- First issue of the second series.

Publication information
- Publisher: Image Comics
- Format: Limited series
- Publication date: (vol 1) February 1994 (vol 2) March 2005
- No. of issues: (vol. 1): 3 (vol. 2): 4
- Main character(s): Firebreather Shadowhawk Invincible Zephyr Quantum Girl Handgunn Blacklight Slam Cutlass

Creative team
- Created by: Jim Valentino Len Senecal

= The Pact (comics) =

Image Comics limited series

The Pact is a superhero team in American comic books published by Image Comics. The Pact was a comic book title released in two limited series by Image Comics.

==Vol. 1==
The members were Handgunn, Blacklight, Slam and Cutlass. The mini-series was three issues.

===Synopsis===
Handgunn, Blacklight, Slam and Cutlass start a new superhero team in Los Angeles, California.

==Vol. 2==
Volume 2 of the Pact centers on Firebreather, ShadowHawk, Invincible and Zephyr forming a loose-knit association with one another as opposed to being an actual super-team.

===Synopsis===
- Issue one named Father's Day, The Pact starts with Firebreather, Shadowhawk, Invincible, and Zephyr, come together to fight Firebreather's father, who was going to see his son on Father's Day.
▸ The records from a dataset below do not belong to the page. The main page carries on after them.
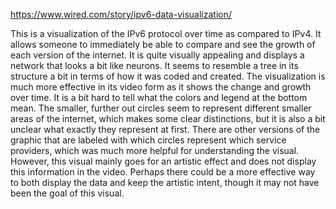https://www.wired.com/story/ipv6-data-visualization/

This is a visualization of the IPv6 protocol over time as compared to IPv4. It allows someone to immediately be able to compare and see the growth of each version of the internet. It is quite visually appealing and displays a network that looks a bit like neurons. It seems to resemble a tree in its structure a bit in terms of how it was coded and created. The visualization is much more effective in its video form as it shows the change and growth over time. It is a bit hard to tell what the colors and legend at the bottom mean. The smaller, further out circles seem to represent different smaller areas of the internet, which makes some clear distinctions, but it is also a bit unclear what exactly they represent at first. There are other versions of the graphic that are labeled with which circles represent which service providers, which was much more helpful for understanding the visual. However, this visual mainly goes for an artistic effect and does not display this information in the video. Perhaps there could be a more effective way to both display the data and keep the artistic intent, though it may not have been the goal of this visual.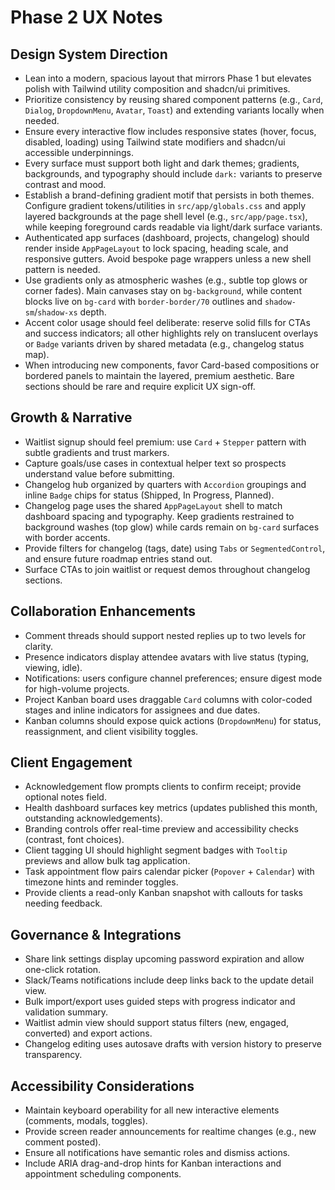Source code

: # Phase 2 UX Notes

## Design System Direction
- Lean into a modern, spacious layout that mirrors Phase 1 but elevates polish with Tailwind utility composition and shadcn/ui primitives.
- Prioritize consistency by reusing shared component patterns (e.g., `Card`, `Dialog`, `DropdownMenu`, `Avatar`, `Toast`) and extending variants locally when needed.
- Ensure every interactive flow includes responsive states (hover, focus, disabled, loading) using Tailwind state modifiers and shadcn/ui accessible underpinnings.
- Every surface must support both light and dark themes; gradients, backgrounds, and typography should include `dark:` variants to preserve contrast and mood.
- Establish a brand-defining gradient motif that persists in both themes. Configure gradient tokens/utilities in `src/app/globals.css` and apply layered backgrounds at the page shell level (e.g., `src/app/page.tsx`), while keeping foreground cards readable via light/dark surface variants.
- Authenticated app surfaces (dashboard, projects, changelog) should render inside `AppPageLayout` to lock spacing, heading scale, and responsive gutters. Avoid bespoke page wrappers unless a new shell pattern is needed.
- Use gradients only as atmospheric washes (e.g., subtle top glows or corner fades). Main canvases stay on `bg-background`, while content blocks live on `bg-card` with `border-border/70` outlines and `shadow-sm`/`shadow-xs` depth.
- Accent color usage should feel deliberate: reserve solid fills for CTAs and success indicators; all other highlights rely on translucent overlays or `Badge` variants driven by shared metadata (e.g., changelog status map).
- When introducing new components, favor Card-based compositions or bordered panels to maintain the layered, premium aesthetic. Bare sections should be rare and require explicit UX sign-off.

## Growth & Narrative

- Waitlist signup should feel premium: use `Card` + `Stepper` pattern with subtle gradients and trust markers.
- Capture goals/use cases in contextual helper text so prospects understand value before submitting.
- Changelog hub organized by quarters with `Accordion` groupings and inline `Badge` chips for status (Shipped, In Progress, Planned).
- Changelog page uses the shared `AppPageLayout` shell to match dashboard spacing and typography. Keep gradients restrained to background washes (top glow) while cards remain on `bg-card` surfaces with border accents.
- Provide filters for changelog (tags, date) using `Tabs` or `SegmentedControl`, and ensure future roadmap entries stand out.
- Surface CTAs to join waitlist or request demos throughout changelog sections.

## Collaboration Enhancements

- Comment threads should support nested replies up to two levels for clarity.
- Presence indicators display attendee avatars with live status (typing, viewing, idle).
- Notifications: users configure channel preferences; ensure digest mode for high-volume projects.
- Project Kanban board uses draggable `Card` columns with color-coded stages and inline indicators for assignees and due dates.
- Kanban columns should expose quick actions (`DropdownMenu`) for status, reassignment, and client visibility toggles.

## Client Engagement

- Acknowledgement flow prompts clients to confirm receipt; provide optional notes field.
- Health dashboard surfaces key metrics (updates published this month, outstanding acknowledgements).
- Branding controls offer real-time preview and accessibility checks (contrast, font choices).
- Client tagging UI should highlight segment badges with `Tooltip` previews and allow bulk tag application.
- Task appointment flow pairs calendar picker (`Popover` + `Calendar`) with timezone hints and reminder toggles.
- Provide clients a read-only Kanban snapshot with callouts for tasks needing feedback.

## Governance & Integrations

- Share link settings display upcoming password expiration and allow one-click rotation.
- Slack/Teams notifications include deep links back to the update detail view.
- Bulk import/export uses guided steps with progress indicator and validation summary.
- Waitlist admin view should support status filters (new, engaged, converted) and export actions.
- Changelog editing uses autosave drafts with version history to preserve transparency.

## Accessibility Considerations

- Maintain keyboard operability for all new interactive elements (comments, modals, toggles).
- Provide screen reader announcements for realtime changes (e.g., new comment posted).
- Ensure all notifications have semantic roles and dismiss actions.
- Include ARIA drag-and-drop hints for Kanban interactions and appointment scheduling components.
After Shadowhawk thinks of forming an informal group and hang out with no parents or nothing and talk about super-stuff. Zephyr said her family's got a place on the Moon they can use.
- Issue two named To the Moon, Invincible meets Firebreather, Shadowhawk, and Zephyr with pizza on the Moon. As the four start to eat, a fireball is seen headed straight for earth. Invincible goes out-side in hopes of stopping it. The fireball is made up of little "space monsters". Some make it to the moon and fight Shadowhawk and Zephyr, as Invincible and Firebreather fight monsters on earth.
- Issue three named The Life of Quantum Girl, Quantum Girl was a founding member of The Pact. She has precognitive visions, the ability to teleport, and the ability to generate force fields. She was in one issue of The Pact and her history and powers are currently a mystery.
- Issue four, Firebreather asks Shadowhawk, Invincible, and Zephyr go help him look for Lava Monsters. Invincible meets James Collins (Shadowhawk's father). In a fight, Zephyr thinks Shadowhawk is nuts after learning about the Nommo. The team meets Doc Seismic who had met Invincible in the hero's titular series. The villain is swiftly defeated. Later, Zephyr begins a flirtation with Shadowhawk simply to annoy her mother.